Start of Data supplied

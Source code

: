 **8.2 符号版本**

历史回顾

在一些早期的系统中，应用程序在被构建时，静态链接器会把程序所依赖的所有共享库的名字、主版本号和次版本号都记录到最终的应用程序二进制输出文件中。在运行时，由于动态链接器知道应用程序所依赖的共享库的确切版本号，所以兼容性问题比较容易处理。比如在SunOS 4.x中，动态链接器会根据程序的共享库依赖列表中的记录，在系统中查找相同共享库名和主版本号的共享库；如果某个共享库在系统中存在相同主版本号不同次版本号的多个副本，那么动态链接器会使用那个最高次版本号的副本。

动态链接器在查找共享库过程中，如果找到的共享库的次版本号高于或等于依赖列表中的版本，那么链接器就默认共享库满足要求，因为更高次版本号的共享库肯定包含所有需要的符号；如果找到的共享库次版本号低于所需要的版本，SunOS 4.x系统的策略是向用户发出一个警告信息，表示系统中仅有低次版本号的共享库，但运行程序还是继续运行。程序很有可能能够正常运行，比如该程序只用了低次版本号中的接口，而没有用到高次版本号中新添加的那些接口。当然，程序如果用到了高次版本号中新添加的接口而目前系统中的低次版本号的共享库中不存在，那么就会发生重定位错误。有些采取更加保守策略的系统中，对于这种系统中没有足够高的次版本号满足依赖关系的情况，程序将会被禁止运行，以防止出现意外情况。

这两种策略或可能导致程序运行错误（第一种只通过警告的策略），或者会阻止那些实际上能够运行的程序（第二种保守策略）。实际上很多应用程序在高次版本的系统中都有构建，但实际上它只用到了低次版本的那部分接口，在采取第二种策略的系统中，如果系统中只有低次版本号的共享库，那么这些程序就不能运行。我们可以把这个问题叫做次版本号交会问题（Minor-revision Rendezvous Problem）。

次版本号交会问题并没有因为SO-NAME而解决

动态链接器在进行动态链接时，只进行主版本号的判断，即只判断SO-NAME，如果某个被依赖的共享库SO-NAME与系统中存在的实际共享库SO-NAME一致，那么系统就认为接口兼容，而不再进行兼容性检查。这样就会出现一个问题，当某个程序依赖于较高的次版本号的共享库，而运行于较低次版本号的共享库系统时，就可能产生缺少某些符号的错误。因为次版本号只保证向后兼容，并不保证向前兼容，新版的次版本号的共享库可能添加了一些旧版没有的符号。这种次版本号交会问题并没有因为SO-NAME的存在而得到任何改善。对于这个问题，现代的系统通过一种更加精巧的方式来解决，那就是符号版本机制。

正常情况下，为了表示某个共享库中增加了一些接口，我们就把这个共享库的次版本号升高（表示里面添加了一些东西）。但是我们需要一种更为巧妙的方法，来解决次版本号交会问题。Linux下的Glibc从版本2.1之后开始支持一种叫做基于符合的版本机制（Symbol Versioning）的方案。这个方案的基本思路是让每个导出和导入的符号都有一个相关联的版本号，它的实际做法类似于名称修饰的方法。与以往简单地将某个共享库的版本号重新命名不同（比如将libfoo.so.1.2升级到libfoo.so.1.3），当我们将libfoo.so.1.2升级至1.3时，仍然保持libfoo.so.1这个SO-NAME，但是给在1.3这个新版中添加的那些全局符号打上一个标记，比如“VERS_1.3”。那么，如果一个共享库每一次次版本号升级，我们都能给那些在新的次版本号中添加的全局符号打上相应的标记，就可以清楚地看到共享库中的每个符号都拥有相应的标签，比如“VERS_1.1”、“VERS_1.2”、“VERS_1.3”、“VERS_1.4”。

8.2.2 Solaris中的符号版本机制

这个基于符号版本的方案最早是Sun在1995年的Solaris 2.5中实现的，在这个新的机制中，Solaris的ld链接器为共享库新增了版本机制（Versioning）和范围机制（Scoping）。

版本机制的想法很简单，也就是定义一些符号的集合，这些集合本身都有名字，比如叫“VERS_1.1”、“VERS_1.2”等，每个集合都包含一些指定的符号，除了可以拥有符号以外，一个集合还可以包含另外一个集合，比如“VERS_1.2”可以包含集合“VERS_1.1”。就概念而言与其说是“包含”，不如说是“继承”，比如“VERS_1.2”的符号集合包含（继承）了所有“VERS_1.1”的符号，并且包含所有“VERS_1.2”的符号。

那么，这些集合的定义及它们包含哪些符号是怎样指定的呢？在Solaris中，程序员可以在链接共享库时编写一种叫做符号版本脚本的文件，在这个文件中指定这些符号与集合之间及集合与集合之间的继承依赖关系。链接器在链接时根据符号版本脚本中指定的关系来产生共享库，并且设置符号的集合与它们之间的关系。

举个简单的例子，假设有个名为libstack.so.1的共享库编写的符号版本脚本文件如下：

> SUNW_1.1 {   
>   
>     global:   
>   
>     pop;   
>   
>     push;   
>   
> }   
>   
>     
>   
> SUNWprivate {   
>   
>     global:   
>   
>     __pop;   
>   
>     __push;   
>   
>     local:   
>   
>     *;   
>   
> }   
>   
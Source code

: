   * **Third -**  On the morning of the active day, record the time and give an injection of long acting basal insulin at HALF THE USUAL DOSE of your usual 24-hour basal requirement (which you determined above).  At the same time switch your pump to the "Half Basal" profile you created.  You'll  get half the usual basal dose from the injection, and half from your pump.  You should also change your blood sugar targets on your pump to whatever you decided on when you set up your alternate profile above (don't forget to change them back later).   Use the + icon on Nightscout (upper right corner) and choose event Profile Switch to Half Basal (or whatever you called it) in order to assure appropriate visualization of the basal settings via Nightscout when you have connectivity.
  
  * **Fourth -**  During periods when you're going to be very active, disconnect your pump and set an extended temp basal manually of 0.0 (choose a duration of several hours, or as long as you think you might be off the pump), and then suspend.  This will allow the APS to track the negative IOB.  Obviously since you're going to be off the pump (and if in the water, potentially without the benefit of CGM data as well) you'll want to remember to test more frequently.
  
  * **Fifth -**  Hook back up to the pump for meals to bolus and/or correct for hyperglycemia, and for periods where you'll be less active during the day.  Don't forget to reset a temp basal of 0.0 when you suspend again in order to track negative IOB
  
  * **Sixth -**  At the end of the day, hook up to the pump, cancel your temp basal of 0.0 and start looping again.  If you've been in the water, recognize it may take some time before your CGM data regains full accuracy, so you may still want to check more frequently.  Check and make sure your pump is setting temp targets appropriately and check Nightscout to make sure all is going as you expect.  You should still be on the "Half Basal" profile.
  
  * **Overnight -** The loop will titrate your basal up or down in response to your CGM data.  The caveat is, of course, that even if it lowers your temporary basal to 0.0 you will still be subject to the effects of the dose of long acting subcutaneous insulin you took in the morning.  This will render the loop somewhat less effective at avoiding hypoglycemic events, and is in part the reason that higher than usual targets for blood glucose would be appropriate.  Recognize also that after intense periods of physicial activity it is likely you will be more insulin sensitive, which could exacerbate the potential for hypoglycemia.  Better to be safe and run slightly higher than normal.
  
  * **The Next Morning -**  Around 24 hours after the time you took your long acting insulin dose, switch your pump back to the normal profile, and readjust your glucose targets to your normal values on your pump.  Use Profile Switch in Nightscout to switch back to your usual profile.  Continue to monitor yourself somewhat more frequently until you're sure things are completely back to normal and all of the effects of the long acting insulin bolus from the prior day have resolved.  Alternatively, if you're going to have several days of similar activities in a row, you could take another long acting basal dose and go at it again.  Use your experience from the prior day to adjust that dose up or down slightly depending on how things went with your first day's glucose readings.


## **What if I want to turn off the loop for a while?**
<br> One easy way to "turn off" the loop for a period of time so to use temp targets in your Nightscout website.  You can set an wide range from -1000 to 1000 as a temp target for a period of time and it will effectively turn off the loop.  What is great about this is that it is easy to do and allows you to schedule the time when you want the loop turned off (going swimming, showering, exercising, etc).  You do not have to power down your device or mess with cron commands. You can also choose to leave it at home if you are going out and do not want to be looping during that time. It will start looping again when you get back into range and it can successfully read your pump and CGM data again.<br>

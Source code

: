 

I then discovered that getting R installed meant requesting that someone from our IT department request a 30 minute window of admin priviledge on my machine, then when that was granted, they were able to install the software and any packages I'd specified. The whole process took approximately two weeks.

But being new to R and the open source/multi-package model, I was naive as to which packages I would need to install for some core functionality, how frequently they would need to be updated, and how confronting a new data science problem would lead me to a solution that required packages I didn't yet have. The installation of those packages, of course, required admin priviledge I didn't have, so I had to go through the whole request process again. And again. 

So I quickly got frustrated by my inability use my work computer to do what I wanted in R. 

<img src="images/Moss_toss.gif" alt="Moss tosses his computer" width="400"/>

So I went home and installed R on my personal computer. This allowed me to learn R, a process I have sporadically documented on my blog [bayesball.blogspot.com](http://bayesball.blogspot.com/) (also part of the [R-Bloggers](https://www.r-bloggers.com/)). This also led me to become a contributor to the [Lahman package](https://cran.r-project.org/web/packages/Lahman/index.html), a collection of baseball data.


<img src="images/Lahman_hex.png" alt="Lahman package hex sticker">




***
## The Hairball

End of Data supplied

- _Instructions for the task_:
Nothing but the lines from the first line of the data through the line with "动态链接器在进行动态链接时，" should be returned, exactly as they appear, both ends included.

- _Written answer_:
Source code

: **8.2 符号版本**

历史回顾

在一些早期的系统中，应用程序在被构建时，静态链接器会把程序所依赖的所有共享库的名字、主版本号和次版本号都记录到最终的应用程序二进制输出文件中。在运行时，由于动态链接器知道应用程序所依赖的共享库的确切版本号，所以兼容性问题比较容易处理。比如在SunOS 4.x中，动态链接器会根据程序的共享库依赖列表中的记录，在系统中查找相同共享库名和主版本号的共享库；如果某个共享库在系统中存在相同主版本号不同次版本号的多个副本，那么动态链接器会使用那个最高次版本号的副本。

动态链接器在查找共享库过程中，如果找到的共享库的次版本号高于或等于依赖列表中的版本，那么链接器就默认共享库满足要求，因为更高次版本号的共享库肯定包含所有需要的符号；如果找到的共享库次版本号低于所需要的版本，SunOS 4.x系统的策略是向用户发出一个警告信息，表示系统中仅有低次版本号的共享库，但运行程序还是继续运行。程序很有可能能够正常运行，比如该程序只用了低次版本号中的接口，而没有用到高次版本号中新添加的那些接口。当然，程序如果用到了高次版本号中新添加的接口而目前系统中的低次版本号的共享库中不存在，那么就会发生重定位错误。有些采取更加保守策略的系统中，对于这种系统中没有足够高的次版本号满足依赖关系的情况，程序将会被禁止运行，以防止出现意外情况。

这两种策略或可能导致程序运行错误（第一种只通过警告的策略），或者会阻止那些实际上能够运行的程序（第二种保守策略）。实际上很多应用程序在高次版本的系统中都有构建，但实际上它只用到了低次版本的那部分接口，在采取第二种策略的系统中，如果系统中只有低次版本号的共享库，那么这些程序就不能运行。我们可以把这个问题叫做次版本号交会问题（Minor-revision Rendezvous Problem）。

次版本号交会问题并没有因为SO-NAME而解决

动态链接器在进行动态链接时，只进行主版本号的判断，即只判断SO-NAME，如果某个被依赖的共享库SO-NAME与系统中存在的实际共享库SO-NAME一致，那么系统就认为接口兼容，而不再进行兼容性检查。这样就会出现一个问题，当某个程序依赖于较高的次版本号的共享库，而运行于较低次版本号的共享库系统时，就可能产生缺少某些符号的错误。因为次版本号只保证向后兼容，并不保证向前兼容，新版的次版本号的共享库可能添加了一些旧版没有的符号。这种次版本号交会问题并没有因为SO-NAME的存在而得到任何改善。对于这个问题，现代的系统通过一种更加精巧的方式来解决，那就是符号版本机制。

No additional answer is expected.